Trolley Rage!
Wed, 2001-12-12 04:52
#1
Trolley Rage!
Has anyone else noticed this strange phenomenon at supermarkets? You get there, you can't find a trolley, suddenly one is abandoned and 5 people lunge forward at the same time. Things get ugly, obscenities are hurled, threats are issued, you find yourself challenged to a fight - over a bloody shopping trolley! And when you actually get in there - if you're the one who won the trolley battle, the ones who lost out, when they finally get trolleys of their own, all try to maim and mortally wound you with their trolleys. Jesus, I must be OFF my bloody trolley to be wittering such a load if crap at this hour of the morning, the dreaded curse of insomnia, eh?
Never get trolley rage. I am usually off the/my trolley by then.
Well, Purplecat, me and my missus have been doing the supermarket according to who lost the toss for more years than either of us cares to dwell on.
But yes, you are right. In recent weeks we have both separately experienced the "no friggin' trolleys" angst at the local Safeway.
We all know how it is written by God or her husband into the metal of a shopping trolley that it should end up in a shallow river. So maybe the bean-counters at head office have decided to save some money by not buying any new ones to replace those that end up along way from home.
Two weekends ago it took me more than fifteen minutes and four arguments (all with members of staff who gave me the impression, intellectually, that they were on angel dust) before I even caught sight of an unused trolley. Luckily it was in a dark corner and no other would-be shopper had spied it.
You would think the retailers would observe more closely that all the people who walk into their shops want to do is spend money quickly and efficiently. Bastards.
The supermarkets in my area can't seem to cram enough of the bloody things in the carparks and rivers. However, you try finding a basket for your minor shopping needs and there are none to be had.
You end up having to carry cartons of milk and tins of whatever which seem intent on rolling to the floor as your queing at the check out!!
GRRRRRRRRRRR!
Where are the BASKETS?
Dunno...l am not a basket type. I get a trolley for a pint of milk, me....that way I can mooch down the aisles slowly leaning on the handle, bum stuck out, gazing at all the things on display.....
If I have to be there at all, I want to be relaxed....
And anyway, if I go in for just a pint of milk, I invariably end up with bright red, numb hands from carrying the basket which always ends up full of impulse buys, like wine, chocolate, ice cream and grapes....
old ladies are the worst.
and people with large beer bellies emphasised by purplegloslower shell suits meeting up with their neighbours who they saw down the pub only last night and are now catching up on the latest events in their lives but managing, with judicious positioning, to hold up the traffic in two aisles simultaneously and it's always in the busy section, they never yap in the dog food aisle or have social intercourse next to the tampons, oh no, it is invariably right next to the potatoes.

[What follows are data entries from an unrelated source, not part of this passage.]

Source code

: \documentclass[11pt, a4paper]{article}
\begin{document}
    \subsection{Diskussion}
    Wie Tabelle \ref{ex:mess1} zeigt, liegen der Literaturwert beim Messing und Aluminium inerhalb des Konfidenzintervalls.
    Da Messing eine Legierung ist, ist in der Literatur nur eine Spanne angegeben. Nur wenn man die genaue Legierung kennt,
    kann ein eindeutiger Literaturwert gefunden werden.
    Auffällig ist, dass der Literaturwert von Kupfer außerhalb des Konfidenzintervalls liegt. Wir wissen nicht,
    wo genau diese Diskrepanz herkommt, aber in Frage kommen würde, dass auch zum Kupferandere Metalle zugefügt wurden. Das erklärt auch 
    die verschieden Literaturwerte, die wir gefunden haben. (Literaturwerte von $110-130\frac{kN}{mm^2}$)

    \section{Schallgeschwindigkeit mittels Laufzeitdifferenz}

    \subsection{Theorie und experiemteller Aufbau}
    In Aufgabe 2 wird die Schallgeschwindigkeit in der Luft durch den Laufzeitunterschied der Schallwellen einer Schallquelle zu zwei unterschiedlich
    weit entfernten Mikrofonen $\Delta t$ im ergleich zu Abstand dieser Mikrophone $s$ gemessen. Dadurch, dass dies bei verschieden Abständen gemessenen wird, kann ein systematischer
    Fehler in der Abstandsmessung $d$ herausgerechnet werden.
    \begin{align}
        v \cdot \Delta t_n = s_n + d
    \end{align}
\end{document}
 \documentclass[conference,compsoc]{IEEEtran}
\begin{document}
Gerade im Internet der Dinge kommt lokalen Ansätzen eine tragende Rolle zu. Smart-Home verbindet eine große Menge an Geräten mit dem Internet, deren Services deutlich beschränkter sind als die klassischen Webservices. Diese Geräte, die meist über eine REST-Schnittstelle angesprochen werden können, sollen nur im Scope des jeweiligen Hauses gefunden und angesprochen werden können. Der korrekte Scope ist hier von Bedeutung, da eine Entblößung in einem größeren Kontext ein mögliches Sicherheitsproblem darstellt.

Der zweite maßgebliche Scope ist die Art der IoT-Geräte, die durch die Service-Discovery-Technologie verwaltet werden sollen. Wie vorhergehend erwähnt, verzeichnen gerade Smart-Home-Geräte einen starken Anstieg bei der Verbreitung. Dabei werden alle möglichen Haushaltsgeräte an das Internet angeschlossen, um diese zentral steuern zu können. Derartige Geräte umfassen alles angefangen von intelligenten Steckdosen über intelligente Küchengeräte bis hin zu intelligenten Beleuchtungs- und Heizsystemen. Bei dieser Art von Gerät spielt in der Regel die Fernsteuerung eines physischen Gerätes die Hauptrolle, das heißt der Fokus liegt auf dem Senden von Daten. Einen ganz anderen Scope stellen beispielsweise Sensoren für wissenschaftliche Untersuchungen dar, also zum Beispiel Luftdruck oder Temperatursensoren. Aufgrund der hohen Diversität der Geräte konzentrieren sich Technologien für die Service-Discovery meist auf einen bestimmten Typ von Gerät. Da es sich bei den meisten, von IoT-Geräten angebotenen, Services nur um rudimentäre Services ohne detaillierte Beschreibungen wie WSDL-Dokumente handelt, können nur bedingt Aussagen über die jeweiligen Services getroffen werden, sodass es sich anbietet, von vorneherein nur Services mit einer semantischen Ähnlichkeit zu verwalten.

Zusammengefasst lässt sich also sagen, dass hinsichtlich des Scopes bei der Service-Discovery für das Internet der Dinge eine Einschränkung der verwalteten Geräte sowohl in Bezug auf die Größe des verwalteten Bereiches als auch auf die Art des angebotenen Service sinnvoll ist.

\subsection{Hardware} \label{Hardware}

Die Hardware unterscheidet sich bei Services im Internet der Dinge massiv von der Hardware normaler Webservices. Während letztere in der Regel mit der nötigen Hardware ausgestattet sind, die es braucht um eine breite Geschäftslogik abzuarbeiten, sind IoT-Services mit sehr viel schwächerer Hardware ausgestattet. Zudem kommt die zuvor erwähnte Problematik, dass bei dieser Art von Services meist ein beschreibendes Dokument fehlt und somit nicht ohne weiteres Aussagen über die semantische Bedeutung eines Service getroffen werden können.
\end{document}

and when you finally extricate yourself from the melee...yes... an old lady rams your ankles for which you apologise profusely of course because you are british and anally retentive.
From the title, I thought this would be about the trolley's on airplanes and trains. Without fail, just as I need to take a walk to the loo, they start the trolley parade and block the aisles.
My grandmother is absolutely the worst shopping trolley driver in the world... She once managed to run over the SOLE of a shelf stacker's foot... Her foot bent back and she screamed out blue bloody murder... So, my dear silver haired old granny reversed over the same foot causing yet another blood curding shriek... Very painful indeed... She never even offered a word of apology! The stories I COULD tell you, but i am rather afraid that my inheritance will dry up if I do...
If there's anything worse than an ankle ramming old lady - it's an ankle ramming old lady with one of those ridiculous wheeled shopper things [usually with a little lap dog peeping out of the top]. Pushing a supermarket trolley with one hand, at a 45 degree angle from their bodies, pulling their wheely shopper doodahs with the other hand [also at a 45 degree angle in the opposite direction], they're a pain in the proverbial!